Nonetheless Ren succeeded in controlling both frequency and amplitude with a smart laboratory setup. He stabilized the laser's output by inserting a fast (up to 1 kHz) automatic diaphragm in the beam. A feedback mechanism controls the diaphragm to keep the beam at a pretty constant level.

Next was the feedback frequency. By comparing the QCL output with a fixed spectral line in methanol gas, Ren succeeded in converting frequency fluctuations into amplitude changes All which then were picked up by a detector and fed back to tune the QC laser.

By doing so, says his co-supervisor Dr. Gao, Ren has for the first time made a quantum cascade laser suitable for airborne or satellite terahertz astronomy. This is the field for All which Dr. Gao develops sensors That Are candidate for NASA space missions and balloon (see: TU develops Nasa mission detectors ). 

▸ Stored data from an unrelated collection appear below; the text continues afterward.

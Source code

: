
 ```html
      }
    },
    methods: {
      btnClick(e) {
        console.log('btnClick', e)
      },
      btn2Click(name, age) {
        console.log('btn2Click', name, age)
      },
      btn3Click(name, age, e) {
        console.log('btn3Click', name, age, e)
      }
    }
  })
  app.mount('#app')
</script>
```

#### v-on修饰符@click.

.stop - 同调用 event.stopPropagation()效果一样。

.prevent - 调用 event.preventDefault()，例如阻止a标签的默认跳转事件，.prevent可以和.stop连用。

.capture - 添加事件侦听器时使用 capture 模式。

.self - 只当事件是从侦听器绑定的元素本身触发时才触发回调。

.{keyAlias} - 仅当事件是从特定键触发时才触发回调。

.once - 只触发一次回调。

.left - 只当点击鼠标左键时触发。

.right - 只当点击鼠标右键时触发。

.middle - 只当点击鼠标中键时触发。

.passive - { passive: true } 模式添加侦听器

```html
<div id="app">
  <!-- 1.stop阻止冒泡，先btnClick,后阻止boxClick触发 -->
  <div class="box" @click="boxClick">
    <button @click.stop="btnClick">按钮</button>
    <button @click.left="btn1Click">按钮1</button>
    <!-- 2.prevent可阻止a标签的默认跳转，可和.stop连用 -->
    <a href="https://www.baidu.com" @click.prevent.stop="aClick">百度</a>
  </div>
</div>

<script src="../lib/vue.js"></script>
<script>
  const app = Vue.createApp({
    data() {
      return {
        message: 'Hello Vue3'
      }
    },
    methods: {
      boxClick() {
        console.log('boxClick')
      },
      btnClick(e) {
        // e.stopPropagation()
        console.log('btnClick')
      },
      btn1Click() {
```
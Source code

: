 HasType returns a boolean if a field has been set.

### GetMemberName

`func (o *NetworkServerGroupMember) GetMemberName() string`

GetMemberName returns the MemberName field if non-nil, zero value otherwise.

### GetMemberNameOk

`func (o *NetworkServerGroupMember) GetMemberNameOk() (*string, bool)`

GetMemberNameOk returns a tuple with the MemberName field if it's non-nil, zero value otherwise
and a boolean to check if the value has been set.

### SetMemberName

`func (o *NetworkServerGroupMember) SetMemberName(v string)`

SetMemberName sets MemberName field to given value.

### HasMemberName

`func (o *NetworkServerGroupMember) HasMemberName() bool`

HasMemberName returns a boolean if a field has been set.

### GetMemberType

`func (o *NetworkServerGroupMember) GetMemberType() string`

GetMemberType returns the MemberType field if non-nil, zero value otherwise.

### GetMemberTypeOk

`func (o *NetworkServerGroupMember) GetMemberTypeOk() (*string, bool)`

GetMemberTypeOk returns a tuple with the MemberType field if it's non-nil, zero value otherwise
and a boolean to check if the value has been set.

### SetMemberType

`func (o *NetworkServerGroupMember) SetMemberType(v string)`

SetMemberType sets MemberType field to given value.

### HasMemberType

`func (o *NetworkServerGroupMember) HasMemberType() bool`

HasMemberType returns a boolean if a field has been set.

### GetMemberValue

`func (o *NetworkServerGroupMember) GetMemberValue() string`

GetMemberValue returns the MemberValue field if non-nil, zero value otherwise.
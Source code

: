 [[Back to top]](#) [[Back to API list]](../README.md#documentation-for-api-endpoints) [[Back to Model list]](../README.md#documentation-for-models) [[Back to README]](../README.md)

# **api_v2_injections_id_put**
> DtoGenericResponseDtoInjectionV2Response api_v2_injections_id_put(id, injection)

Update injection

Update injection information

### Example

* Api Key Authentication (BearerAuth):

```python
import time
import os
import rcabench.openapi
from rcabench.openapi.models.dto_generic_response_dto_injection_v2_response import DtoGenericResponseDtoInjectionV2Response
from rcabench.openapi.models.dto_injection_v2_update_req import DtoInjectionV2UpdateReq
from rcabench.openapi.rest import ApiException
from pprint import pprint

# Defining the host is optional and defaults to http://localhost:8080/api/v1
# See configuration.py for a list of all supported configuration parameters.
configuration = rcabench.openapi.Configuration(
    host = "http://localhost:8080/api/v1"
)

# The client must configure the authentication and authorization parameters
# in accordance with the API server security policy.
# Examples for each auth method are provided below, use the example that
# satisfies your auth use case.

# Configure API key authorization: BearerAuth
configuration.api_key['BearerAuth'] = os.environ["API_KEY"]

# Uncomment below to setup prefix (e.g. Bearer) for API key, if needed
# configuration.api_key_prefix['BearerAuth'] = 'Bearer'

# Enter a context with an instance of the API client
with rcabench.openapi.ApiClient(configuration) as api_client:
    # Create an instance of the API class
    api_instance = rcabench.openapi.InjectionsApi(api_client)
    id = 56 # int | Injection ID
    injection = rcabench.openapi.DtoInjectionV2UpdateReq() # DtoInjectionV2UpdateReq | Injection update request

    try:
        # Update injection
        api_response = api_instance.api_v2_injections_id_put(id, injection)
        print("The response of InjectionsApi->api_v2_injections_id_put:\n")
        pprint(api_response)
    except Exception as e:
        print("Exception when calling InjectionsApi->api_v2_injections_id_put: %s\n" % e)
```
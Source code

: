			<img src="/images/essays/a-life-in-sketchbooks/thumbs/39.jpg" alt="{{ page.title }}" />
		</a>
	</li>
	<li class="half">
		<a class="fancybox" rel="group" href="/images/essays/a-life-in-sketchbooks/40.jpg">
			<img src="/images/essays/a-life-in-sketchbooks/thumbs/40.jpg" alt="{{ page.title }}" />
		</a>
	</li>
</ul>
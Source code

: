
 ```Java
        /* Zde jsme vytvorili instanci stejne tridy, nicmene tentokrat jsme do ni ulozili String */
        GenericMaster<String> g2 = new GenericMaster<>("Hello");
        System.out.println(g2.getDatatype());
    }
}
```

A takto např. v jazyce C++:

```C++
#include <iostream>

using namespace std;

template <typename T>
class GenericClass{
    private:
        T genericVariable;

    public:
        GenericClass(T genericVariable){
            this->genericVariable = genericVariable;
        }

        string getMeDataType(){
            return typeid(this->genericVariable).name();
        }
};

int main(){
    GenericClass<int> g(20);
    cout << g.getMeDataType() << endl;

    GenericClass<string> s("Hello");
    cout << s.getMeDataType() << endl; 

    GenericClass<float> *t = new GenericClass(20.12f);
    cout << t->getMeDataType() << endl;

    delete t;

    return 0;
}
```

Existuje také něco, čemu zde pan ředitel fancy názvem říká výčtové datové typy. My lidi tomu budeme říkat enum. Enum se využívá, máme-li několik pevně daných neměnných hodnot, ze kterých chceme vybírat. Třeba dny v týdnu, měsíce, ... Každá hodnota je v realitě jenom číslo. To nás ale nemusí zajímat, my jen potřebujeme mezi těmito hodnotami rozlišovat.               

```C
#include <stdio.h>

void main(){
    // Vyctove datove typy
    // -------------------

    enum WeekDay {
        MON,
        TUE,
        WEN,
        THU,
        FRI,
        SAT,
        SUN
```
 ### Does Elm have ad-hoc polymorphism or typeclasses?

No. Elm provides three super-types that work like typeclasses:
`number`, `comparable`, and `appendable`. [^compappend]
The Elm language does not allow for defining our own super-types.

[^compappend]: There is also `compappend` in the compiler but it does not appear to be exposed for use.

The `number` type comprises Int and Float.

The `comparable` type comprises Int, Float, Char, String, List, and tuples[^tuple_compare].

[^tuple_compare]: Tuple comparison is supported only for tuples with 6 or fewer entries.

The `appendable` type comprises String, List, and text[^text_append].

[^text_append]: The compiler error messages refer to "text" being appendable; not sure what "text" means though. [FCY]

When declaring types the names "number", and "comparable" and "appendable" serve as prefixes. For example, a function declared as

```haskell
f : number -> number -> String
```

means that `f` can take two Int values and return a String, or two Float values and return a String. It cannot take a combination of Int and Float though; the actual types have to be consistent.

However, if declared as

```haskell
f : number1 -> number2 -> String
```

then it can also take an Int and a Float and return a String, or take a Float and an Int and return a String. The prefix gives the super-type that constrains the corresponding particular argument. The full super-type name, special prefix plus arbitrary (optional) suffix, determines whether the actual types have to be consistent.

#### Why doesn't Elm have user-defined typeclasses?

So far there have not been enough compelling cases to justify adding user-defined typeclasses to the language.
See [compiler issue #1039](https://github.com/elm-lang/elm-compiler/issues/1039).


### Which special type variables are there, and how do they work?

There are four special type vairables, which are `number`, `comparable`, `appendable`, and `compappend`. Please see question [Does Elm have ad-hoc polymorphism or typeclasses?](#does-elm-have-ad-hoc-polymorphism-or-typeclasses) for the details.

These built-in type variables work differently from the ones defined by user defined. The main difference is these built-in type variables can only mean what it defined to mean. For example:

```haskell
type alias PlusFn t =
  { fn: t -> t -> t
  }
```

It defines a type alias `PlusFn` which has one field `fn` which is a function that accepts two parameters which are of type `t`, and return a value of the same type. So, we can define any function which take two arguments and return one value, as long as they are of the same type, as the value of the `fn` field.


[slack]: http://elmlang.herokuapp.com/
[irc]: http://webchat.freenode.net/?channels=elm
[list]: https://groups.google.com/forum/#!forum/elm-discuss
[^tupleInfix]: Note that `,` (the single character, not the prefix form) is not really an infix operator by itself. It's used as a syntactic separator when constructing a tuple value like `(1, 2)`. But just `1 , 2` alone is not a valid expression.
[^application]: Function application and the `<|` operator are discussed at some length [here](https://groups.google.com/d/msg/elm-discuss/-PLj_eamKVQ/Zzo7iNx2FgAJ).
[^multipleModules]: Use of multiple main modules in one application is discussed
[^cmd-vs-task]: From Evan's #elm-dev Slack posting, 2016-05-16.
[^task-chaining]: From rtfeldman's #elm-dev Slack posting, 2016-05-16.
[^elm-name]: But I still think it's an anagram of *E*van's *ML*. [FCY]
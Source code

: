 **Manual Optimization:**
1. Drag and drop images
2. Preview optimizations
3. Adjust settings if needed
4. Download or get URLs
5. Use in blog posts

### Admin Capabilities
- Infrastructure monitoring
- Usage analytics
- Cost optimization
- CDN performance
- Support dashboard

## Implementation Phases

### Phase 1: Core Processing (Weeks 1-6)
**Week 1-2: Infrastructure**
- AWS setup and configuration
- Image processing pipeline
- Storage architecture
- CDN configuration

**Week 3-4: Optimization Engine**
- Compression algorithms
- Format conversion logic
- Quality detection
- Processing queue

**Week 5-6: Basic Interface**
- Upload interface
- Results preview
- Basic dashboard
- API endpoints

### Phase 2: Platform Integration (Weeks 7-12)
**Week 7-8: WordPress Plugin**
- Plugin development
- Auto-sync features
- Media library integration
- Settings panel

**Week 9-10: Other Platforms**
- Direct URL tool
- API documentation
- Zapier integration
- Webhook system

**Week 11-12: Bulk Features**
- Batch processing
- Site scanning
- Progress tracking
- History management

All set now? Not quite yet. Space engineers will have to find a way to pack Ren's laboratory set-up into the cramped confinements of the Gussto balloon-based telescope. And as far as the quantum cascade lasers are concerned: they'll have a bright future if they can be made to operate at room temperatures shall or close to it.

-> Yuan Ren, Super-heterodyne spectrometer using a terahertz quantum cascade laser, 4 December 2012, Prof. PhD supervisors. Teun Klapwijk and Prof. SC Shi, co-supervisor Dr.Jian-Rong Gao. Ren was supported by the joint PhD training program of the Academy and the Chinese Academy of Sciences (CAS).